Background
Recently, my colleague contacted me to assist another colleague who was having trouble loading data stored on a Google drive account into R. I have never thought about using Google drive as a place to store data and then load it into the R environment. Normally, I store and load data from GitHub, but there are some limitations, particularly when the dataset is very large. Google drive might be an easy workaround to this limitation, so I decided to figure out how to make this work. (Note: There are ways to store large datasets on GitHub, and I’ll explore these methods in a future tutorial.)
There are a lot of security issues that have to be addressed before loading data from a Google drive account. You should make sure to have two-factor authentication turned on and generate a strong password for your Google account. Once you’ve done these steps, it’s time to begin loading data from Google drive into the R environment.

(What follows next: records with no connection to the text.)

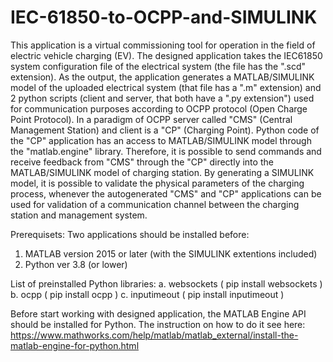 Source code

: # IEC-61850-to-OCPP-and-SIMULINK
This application is a virtual commissioning tool for operation in the field of electric vehicle charging (EV). The designed application takes the IEC61850 system configuration file of the electrical system (the file has the ".scd" extension). As the output, the application generates a MATLAB/SIMULINK model of the uploaded electrical system (that file has a ".m" extension) and 2 python scripts (client and server, that both have a ".py extension") used for communication purposes according to OCPP protocol (Open Charge Point Protocol). In a paradigm of OCPP server called "CMS" (Central Management Station) and client is a "CP" (Charging Point). Python code of the "CP" application has an access to MATLAB/SIMULINK model through the "matlab.engine" library. Therefore, it is possible to send commands and receive feedback from "CMS" through the "CP" directly into the MATLAB/SIMULINK model of charging station. By generating a SIMULINK model, it is possible to validate the physical parameters of the charging process, whenever the autogenerated "CMS" and "CP" applications can be used for validation of a communication channel between the charging station and management system.   

Prerequisets:
Two applications should be installed before:
1. MATLAB  version 2015 or later (with the SIMULINK extentions included)
2. Python ver 3.8 (or lower)

List of preinstalled Python libraries:
a. websockets ( pip install websockets ) 
b. ocpp ( pip install ocpp )
c. inputimeout ( pip install inputimeout )

Before start working with designed application, the MATLAB Engine API should be installed for Python. The instruction on how to do it see here:
https://www.mathworks.com/help/matlab/matlab_external/install-the-matlab-engine-for-python.html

Note: I created a new Google account for this tutorial given that I may want to use this for future R projects.
Note: I used RStudio version 2022.07.2 and R version 4.2.2
(Innocent and Trusting
) for this tutorial. If you run into
errors, I recommend updating all packages and downloading the newest
version of R and RStudio.
Install and load libraries.
There are several libraries that you will need to install and load:
googledrive
, googlesheets4
, and
tidyverse
. I learned a neat code chunk that will check to
see if you have installed the package, and if not, R will install it for
you. It is a set of if
and !require
statements, which I learned from FelixAnalytix.
I highly recommend you visit their website.

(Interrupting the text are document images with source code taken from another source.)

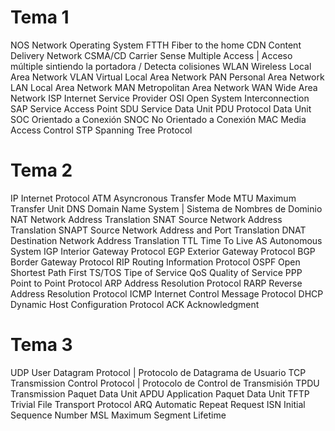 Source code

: # Tema 1
NOS         Network Operating System
FTTH        Fiber to the home
CDN         Content Delivery Network
CSMA/CD     Carrier Sense Multiple Access | Acceso múltiple sintiendo la portadora / Detecta colisiones
WLAN        Wireless Local Area Network
VLAN        Virtual Local Area Network
PAN         Personal Area Network
LAN         Local Area Network
MAN         Metropolitan Area Network
WAN         Wide Area Network
ISP         Internet Service Provider
OSI         Open System Interconnection
SAP         Service Access Point
SDU         Service Data Unit
PDU         Protocol Data Unit
SOC         Orientado a Conexión
SNOC        No Orientado a Conexión
MAC         Media Access Control
STP         Spanning Tree Protocol

# Tema 2
IP          Internet Protocol
ATM         Asyncronous Transfer Mode
MTU         Maximum Transfer Unit
DNS         Domain Name System | Sistema de Nombres de Dominio
NAT         Network Address Translation
SNAT        Source Network Address Translation
SNAPT       Source Network Address and Port Translation
DNAT        Destination Network Address Translation
TTL         Time To Live
AS          Autonomous System
IGP         Interior Gateway Protocol
EGP         Exterior Gateway Protocol
BGP         Border Gateway Protocol
RIP         Routing Information Protocol
OSPF        Open Shortest Path First
TS/TOS      Tipe of Service
QoS         Quality of Service
PPP         Point to Point Protocol
ARP         Address Resolution Protocol
RARP        Reverse Address Resolution Protocol
ICMP        Internet Control Message Protocol
DHCP        Dynamic Host Configuration Protocol
ACK         Acknowledgment

# Tema 3
UDP         User Datagram Protocol | Protocolo de Datagrama de Usuario
TCP         Transmission Control Protocol | Protocolo de Control de Transmisión
TPDU        Transmission Paquet Data Unit
APDU        Application Paquet Data Unit
TFTP        Trivial File Transport Protocol
ARQ         Automatic Repeat Request
ISN         Initial Sequence Number
MSL         Maximum Segment Lifetime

### Install and load R packages
if (!require(googlesheets4)) install.packages("googlesheets4")
if (!require(googledrive)) install.packages("googledrive")

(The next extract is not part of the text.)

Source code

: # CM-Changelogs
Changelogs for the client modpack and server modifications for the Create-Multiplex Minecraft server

if (!require(tidyverse)) install.packages("tidyverse")
library("googlesheets4")
library("googledrive")
library("tidyverse")
Authenticate Google drive
Once the packages have been installed and the libraries have been loaded, the first thing we’ll do is to authenticate with our Google drive account.
### Authenticate Google drive
googledrive::drive_auth()
You may be asked to cache OAuth access credentials in a folder. The purpose of this prompt is to allow the cache to contain a token that will be used to access the Google drive account. This is necessary to ensure that you are securing the gateway between R and the Google drive account. The token is only valid for the current R session.
Figure 1. OAuth access message.
Select Yes
; this will open the browser from which you
will need to select the Google account.
Figure 2. Select the Google account.
After selecting the Google account, you will be asked to sign into the Tidyverse API packages.
Figure 3. Sign into the Tidyverse API packages.
Click on Continue
.
You’ll be asked to authorize the Tidyverse API package access on the
Google drive account. This includes the ability to make edits to the
file in the Google drive account. Make sure check the box to allow the
Tidyverse API package to
See, edit, create, and delete all of your Google Drive files.
Figure 4. Allow the Tidyverse API package to access the Google drive account.
Click on Continue
.
You should receive a message on your browser that the OAuth is complete.
Figure 5. OAuth complete.
The webpage can be closed at this time.
You may get a warning email on the Google account indicating that the Tidyverse API package has been granted access to the Google drive. This is normal and can be safely deleted if you want.
Figure 6. Warning email.
Now, go into the Google drive account and locate the file where the data is stored. In this example, I will use the Social Deprivation Index (SDI) for United States (US) counties. You can download this data from the Robert Graham Center’s website, which is publicly available.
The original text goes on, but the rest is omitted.